三番目の兄フギル
一番目の姉エステリーゼが召喚学園に行って一年後、二番目の兄ラシルドも学園へ。
そしてさらに一年後。三番目の兄フギルが学園へ入学する。
今夜は、フギルの出発式を兼ねた食事会。
食事会と言っても、家族で食事をするだけだ。
食材は高級な物をふんだんに使い、王都から呼び寄せて雇ったコックが腕を振るう。
最近では、姉エステリーゼが王都で活躍していることもあり、ラッシュアウト家と懇意にしようと貴族たちが揃って近づいてきた。おかげで、ラッシュアウト家の領地は潤っていた。
家族そろっての食事会には、アルベロもいた。
もちろん家族だからいて当たり前なのだが……エステリーゼが家を出て二年経っても、アルベロの召喚獣モグはF級のままだ。

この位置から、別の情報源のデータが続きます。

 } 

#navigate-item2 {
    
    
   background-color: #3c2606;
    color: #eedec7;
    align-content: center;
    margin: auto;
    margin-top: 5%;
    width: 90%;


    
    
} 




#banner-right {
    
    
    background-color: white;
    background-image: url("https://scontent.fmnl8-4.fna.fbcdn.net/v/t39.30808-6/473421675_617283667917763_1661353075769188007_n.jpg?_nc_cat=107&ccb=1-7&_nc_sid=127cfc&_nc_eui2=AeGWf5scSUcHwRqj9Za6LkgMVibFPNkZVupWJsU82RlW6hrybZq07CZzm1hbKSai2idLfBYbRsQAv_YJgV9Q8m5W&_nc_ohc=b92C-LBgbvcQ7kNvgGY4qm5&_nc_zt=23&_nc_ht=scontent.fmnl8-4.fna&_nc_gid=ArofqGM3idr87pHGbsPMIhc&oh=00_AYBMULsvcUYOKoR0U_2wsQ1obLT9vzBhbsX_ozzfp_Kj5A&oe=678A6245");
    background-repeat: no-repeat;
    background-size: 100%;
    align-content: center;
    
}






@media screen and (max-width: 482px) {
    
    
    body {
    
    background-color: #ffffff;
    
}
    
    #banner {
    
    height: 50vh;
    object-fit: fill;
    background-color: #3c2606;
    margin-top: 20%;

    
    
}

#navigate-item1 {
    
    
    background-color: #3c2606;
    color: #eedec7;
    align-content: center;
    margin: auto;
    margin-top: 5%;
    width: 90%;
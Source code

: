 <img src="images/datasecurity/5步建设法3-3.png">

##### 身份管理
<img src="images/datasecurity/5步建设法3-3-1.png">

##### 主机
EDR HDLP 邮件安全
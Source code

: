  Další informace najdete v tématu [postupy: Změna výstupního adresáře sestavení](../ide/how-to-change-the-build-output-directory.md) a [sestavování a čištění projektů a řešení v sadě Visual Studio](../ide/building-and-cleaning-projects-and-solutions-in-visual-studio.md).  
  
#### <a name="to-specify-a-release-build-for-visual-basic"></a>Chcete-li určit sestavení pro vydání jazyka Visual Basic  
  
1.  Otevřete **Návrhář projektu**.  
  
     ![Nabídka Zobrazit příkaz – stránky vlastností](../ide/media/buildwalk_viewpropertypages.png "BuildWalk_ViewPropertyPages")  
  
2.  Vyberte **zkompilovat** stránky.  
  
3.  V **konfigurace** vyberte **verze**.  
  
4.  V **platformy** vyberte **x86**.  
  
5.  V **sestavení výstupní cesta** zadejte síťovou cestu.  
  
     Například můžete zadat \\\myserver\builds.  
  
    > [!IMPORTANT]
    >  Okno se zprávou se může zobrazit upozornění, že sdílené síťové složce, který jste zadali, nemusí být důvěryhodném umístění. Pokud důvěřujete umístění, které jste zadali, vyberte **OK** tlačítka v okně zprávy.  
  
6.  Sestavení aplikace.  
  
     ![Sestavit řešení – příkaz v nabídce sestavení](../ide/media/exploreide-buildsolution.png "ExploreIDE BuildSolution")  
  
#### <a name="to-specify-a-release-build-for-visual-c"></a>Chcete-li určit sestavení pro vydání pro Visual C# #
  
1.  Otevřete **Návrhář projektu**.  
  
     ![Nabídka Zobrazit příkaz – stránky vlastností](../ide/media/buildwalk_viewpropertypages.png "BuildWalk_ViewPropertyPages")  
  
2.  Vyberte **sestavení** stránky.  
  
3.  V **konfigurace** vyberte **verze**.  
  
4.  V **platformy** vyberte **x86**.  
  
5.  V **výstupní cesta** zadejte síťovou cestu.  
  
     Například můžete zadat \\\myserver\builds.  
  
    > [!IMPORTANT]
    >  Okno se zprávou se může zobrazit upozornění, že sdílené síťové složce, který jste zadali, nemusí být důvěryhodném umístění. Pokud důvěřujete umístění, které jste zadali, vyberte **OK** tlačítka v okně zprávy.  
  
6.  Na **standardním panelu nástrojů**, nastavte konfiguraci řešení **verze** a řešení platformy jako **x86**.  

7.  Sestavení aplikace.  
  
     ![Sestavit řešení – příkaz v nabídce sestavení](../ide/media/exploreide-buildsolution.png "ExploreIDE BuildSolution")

エステリーゼはA級のトップクラス、ラシルドはB級。フギルも最近C級認定を受けた。
十代半ばでB級認定を受けるというのは、召喚士の歴史が始まってもあまりない。ラッシュアウト家の存在は王都でも有名で、エステリーゼの婚約者として王子が名乗りを上げたという話もあった。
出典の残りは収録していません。